Each of the stories - vignettes really, they do not go more than a few pages each - are not only about the individual, but their interaction with Wyeth. In sparse linguistic strokes, Logsdon attempts to draw with words a relationship and a feeling of the individual, in a way reflecting what his hero did with paints.
Finally, Logsdon goes home, somewhat defeated by his encounters. He went seeking someone who inspired him; he comes home feeling that he has discovered nothing new. Presenting his manuscript to his sister Jenny, he asks her for her opinion:
"Well, we - all of us living around here, at least - are the kind that Wyeth paints. What is in his subjects is in us. But we take it for granted. After he paints them, we suddenly realize there are many, many people in America who are like us."
"You discover that you have a culture" I suggested.
"Yes, maybe that's it." She smiled. "A Silent Majority culture. But that tag rankles in me because it lumps us all as ultra-conservative. A mistake. If conservatism we have, it's not the kind that politicians understand."
"It's endurance that we have. Ingrained in our culture is the patience to endure. Each day I stand here and look out my window and watch the season's pass - life coming, going, coming again. We live every day with this truth. We are the ones that learn to resist change least of all. Is that conservatism? To take comfort in endurance? To know that endurance is better than change? Change runs in circles, repeats itself. We are the rock; the wind blows one way, then another.
"That is why Wyeth is our artist. He paints people who have learned this basic lesson in life: to endure. Critics who claim that paints only the sentimental past miss the point completely. He doesn't just paint the past. He paints endurance. He paints eternity. Or rather each painting shows an instant in time so utterly real it becomes eternal.

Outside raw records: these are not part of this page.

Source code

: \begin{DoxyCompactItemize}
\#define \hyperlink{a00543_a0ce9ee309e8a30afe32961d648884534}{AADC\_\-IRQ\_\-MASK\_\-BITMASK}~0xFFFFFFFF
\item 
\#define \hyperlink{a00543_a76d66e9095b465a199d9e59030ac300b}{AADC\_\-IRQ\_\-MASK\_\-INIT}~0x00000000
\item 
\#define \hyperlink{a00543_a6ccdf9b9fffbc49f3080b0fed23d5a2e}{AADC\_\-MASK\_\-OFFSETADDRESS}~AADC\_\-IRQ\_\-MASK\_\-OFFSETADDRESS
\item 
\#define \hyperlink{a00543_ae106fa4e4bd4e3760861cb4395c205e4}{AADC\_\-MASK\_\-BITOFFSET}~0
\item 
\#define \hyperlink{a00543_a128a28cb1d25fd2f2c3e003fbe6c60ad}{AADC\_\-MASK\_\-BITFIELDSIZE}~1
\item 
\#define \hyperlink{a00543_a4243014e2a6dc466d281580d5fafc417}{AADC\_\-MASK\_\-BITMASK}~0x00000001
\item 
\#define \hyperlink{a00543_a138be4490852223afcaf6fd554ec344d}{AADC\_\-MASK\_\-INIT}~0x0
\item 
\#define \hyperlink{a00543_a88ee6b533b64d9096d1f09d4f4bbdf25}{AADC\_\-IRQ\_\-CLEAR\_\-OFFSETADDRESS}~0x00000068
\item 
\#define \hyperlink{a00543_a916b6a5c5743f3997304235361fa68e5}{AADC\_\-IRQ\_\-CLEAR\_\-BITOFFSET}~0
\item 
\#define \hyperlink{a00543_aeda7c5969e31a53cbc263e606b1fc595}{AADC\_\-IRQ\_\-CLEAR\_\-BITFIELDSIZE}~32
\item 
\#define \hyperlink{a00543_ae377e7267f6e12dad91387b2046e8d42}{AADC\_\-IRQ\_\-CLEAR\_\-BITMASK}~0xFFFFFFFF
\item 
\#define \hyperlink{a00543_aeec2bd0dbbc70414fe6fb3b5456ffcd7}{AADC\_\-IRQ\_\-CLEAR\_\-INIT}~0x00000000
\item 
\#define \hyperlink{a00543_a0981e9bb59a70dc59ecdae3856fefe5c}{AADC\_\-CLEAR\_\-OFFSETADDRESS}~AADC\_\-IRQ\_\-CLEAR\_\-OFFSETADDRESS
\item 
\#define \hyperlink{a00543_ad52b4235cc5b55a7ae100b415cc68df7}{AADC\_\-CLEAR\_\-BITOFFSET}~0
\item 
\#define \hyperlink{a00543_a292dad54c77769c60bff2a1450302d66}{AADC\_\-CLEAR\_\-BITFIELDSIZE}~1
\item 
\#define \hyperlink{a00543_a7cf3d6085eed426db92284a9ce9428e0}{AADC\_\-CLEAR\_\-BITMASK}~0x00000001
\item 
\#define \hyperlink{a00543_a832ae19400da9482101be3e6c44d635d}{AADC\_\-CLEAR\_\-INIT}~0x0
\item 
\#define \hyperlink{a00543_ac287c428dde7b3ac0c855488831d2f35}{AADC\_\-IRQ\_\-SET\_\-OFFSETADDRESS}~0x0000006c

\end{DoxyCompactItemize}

"That sounds corny, but that's what I decided I'd tell you. And that's all I have to say on the subject, too. If you have to worry and work for a living every day, you understand what Wyeth says in every painting. We endure!""
I will be honest. I have many of Logsdon's books, but put off purchasing this one because this seemed so far afield from what he usually writes on and what I read him for. Frankly, I was wrong to delay as long as I did.
This book is as much a labor of love as it is a story. It is the quest of a young man - Logsdon would have been in his early thirties during the writing of it - who is seeking out a childhood hero to meet and write about. When confronted with the inability to truly understand his hero, he goes to the next best thing: the things his hero loves, the people and things his hero paints in hopes of finding in those things the answers from his hero he could not find in speaking to him.
Was he successful? Successful enough to me that I would actually be interested in going to Wyeth's studio - now a museum - in Chadd's Ford, Pennsylvania, and the Olson House in Cushing, Maine.
And maybe actually, for once, buying a piece of art.